Adventures in Public School is a 2017 Canadian teen comedy film directed by Kyle Rideout, who also co-wrote the screenplay with Josh Epstein. It stars Judy Greer, Daniel Doheny, Siobhan Williams, Andrew McNee, Andrew Herr, Russell Peters, and Grace Park.

The film had its world premiere at the Toronto International Film Festival on September 9, 2017, under the title Public Schooled. It was released in the United States on April 27, 2018, by Gravitas Ventures.

Plot

Cast

Production
In October 2016, it was announced Judy Greer had been cast in the film, with Kyle Rideout directing from a screenplay he co-wrote with Josh Epstein. Epstein served as a producer on the film, while Justine Whyte and Adam Folk served as executive producer and co-producer respectively. The Canadian Film Centre and Telefilm Canada co-financed the film.

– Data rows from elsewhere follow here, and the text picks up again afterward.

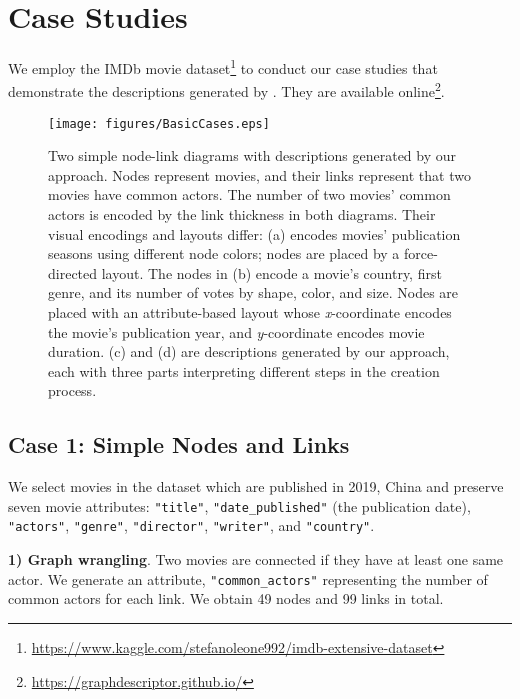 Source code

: \section{Case Studies}
We employ the IMDb movie dataset\footnote{\small\url{https://www.kaggle.com/stefanoleone992/imdb-extensive-dataset}} to conduct our case studies that demonstrate the descriptions generated by \ApproachName.
They are available online\footnote{\small\url{https://graphdescriptor.github.io/}}.


\begin{figure*}[ht]
    \centering
    \texttt{[image: figures/BasicCases.eps]}
    \caption{Two simple node-link diagrams with descriptions generated by our approach. 
    Nodes represent movies, and their links represent that two movies have common actors.
    The number of two movies' common actors is encoded by the link thickness in both diagrams.
    Their visual encodings and layouts differ:
    (a) encodes movies' publication seasons using different node colors; nodes are placed by a force-directed layout.  
    The nodes in (b) encode a movie's country, first genre, and its number of votes by shape, color, and size. 
    Nodes are placed with an attribute-based layout whose \textit{x}-coordinate encodes the movie's publication year, and \textit{y}-coordinate encodes movie duration.
    (c) and (d) are descriptions generated by our approach, each with three parts interpreting different steps in the creation process. }
  \label{fig:BasicCases}
\end{figure*}

\subsection{Case 1: Simple Nodes and Links}\label{sec:imdb_movies}

We select movies in the dataset which are published in 2019, China and preserve seven movie attributes: \texttt{"title"}, \texttt{"date\_published"} (the publication date), \texttt{"actors"}, \texttt{"genre"}, \texttt{"director"}, \texttt{"writer"}, and \texttt{"country"}.

\noindent \textbf{1) Graph wrangling}. 
Two movies are connected if they have at least one same actor.
We generate an attribute, \texttt{"common\_actors"} representing the number of common actors for each link. 
We obtain 49 nodes and 99 links in total.


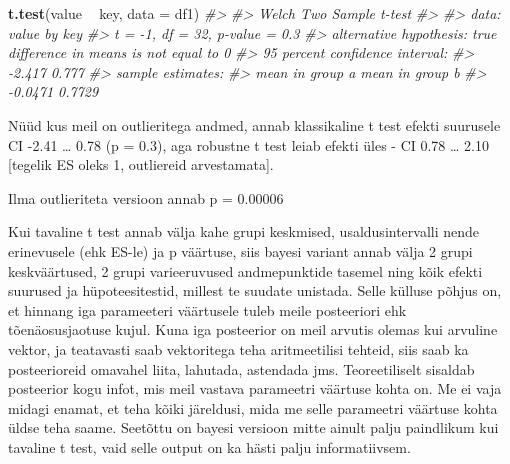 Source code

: \documentclass[]{book}
\newenvironment{Shaded}{\begin{snugshade}}{\end{snugshade}}
\newcommand{\CommentTok}[1]{\textcolor[rgb]{0.56,0.35,0.01}{\textit{#1}}}
\newcommand{\DataTypeTok}[1]{\textcolor[rgb]{0.13,0.29,0.53}{#1}}
\newcommand{\DecValTok}[1]{\textcolor[rgb]{0.00,0.00,0.81}{#1}}
\newcommand{\FloatTok}[1]{\textcolor[rgb]{0.00,0.00,0.81}{#1}}
\newcommand{\KeywordTok}[1]{\textcolor[rgb]{0.13,0.29,0.53}{\textbf{#1}}}
\newcommand{\NormalTok}[1]{#1}
\newcommand{\OperatorTok}[1]{\textcolor[rgb]{0.81,0.36,0.00}{\textbf{#1}}}
\newcommand{\StringTok}[1]{\textcolor[rgb]{0.31,0.60,0.02}{#1}}
\begin{document}
\begin{Shaded}
\begin{Highlighting}[]
\KeywordTok{t.test}\NormalTok{(value }\OperatorTok{~}\StringTok{ }\NormalTok{key, }\DataTypeTok{data =}\NormalTok{ df1)}
\CommentTok{#> }
\CommentTok{#>  Welch Two Sample t-test}
\CommentTok{#> }
\CommentTok{#> data:  value by key}
\CommentTok{#> t = -1, df = 32, p-value = 0.3}
\CommentTok{#> alternative hypothesis: true difference in means is not equal to 0}
\CommentTok{#> 95 percent confidence interval:}
\CommentTok{#>  -2.417  0.777}
\CommentTok{#> sample estimates:}
\CommentTok{#> mean in group a mean in group b }
\CommentTok{#>         -0.0471          0.7729}
\end{Highlighting}
\end{Shaded}

Nüüd kus meil on outlieritega andmed, annab klassikaline t test efekti suurusele
CI -2.41 \ldots{} 0.78 (p = 0.3), aga robustne t test leiab efekti üles -
CI 0.78 \ldots{} 2.10 {[}tegelik ES oleks 1, outliereid arvestamata{]}.

Ilma outlieriteta versioon annab p = 0.00006

\begin{Shaded}
\end{Shaded}

Kui tavaline t test annab välja kahe grupi keskmised, usaldusintervalli nende erinevusele (ehk ES-le) ja p väärtuse, siis bayesi variant annab välja 2 grupi keskväärtused, 2 grupi varieeruvused andmepunktide tasemel ning kõik efekti suurused ja hüpoteesitestid, millest te suudate unistada. Selle külluse põhjus on, et hinnang iga parameeteri väärtusele tuleb meile posteeriori ehk tõenäosusjaotuse kujul. Kuna iga posteerior on meil arvutis olemas kui arvuline vektor, ja teatavasti saab vektoritega teha aritmeetilisi tehteid, siis saab ka posteerioreid omavahel liita, lahutada, astendada jms. Teoreetiliselt sisaldab posteerior kogu infot, mis meil vastava parameetri väärtuse kohta on. Me ei vaja midagi enamat, et teha kõiki järeldusi, mida me selle parameetri väärtuse kohta üldse teha saame. Seetõttu on bayesi versioon mitte ainult palju paindlikum kui tavaline t test, vaid selle output on ka hästi palju informatiivsem.
\end{document}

In November 2016, Russell Peters and Daniel Doheny joined the cast of the film.

Filming
Principal photography took place in Vancouver, Canada, from November to December 2016.

Release
The film had its world premiere at the Toronto International Film Festival on September 9, 2017. Shortly after, Gravitas Ventures acquired U.S. distribution rights to the film. It was released theatrically and through video on demand on April 27, 2018.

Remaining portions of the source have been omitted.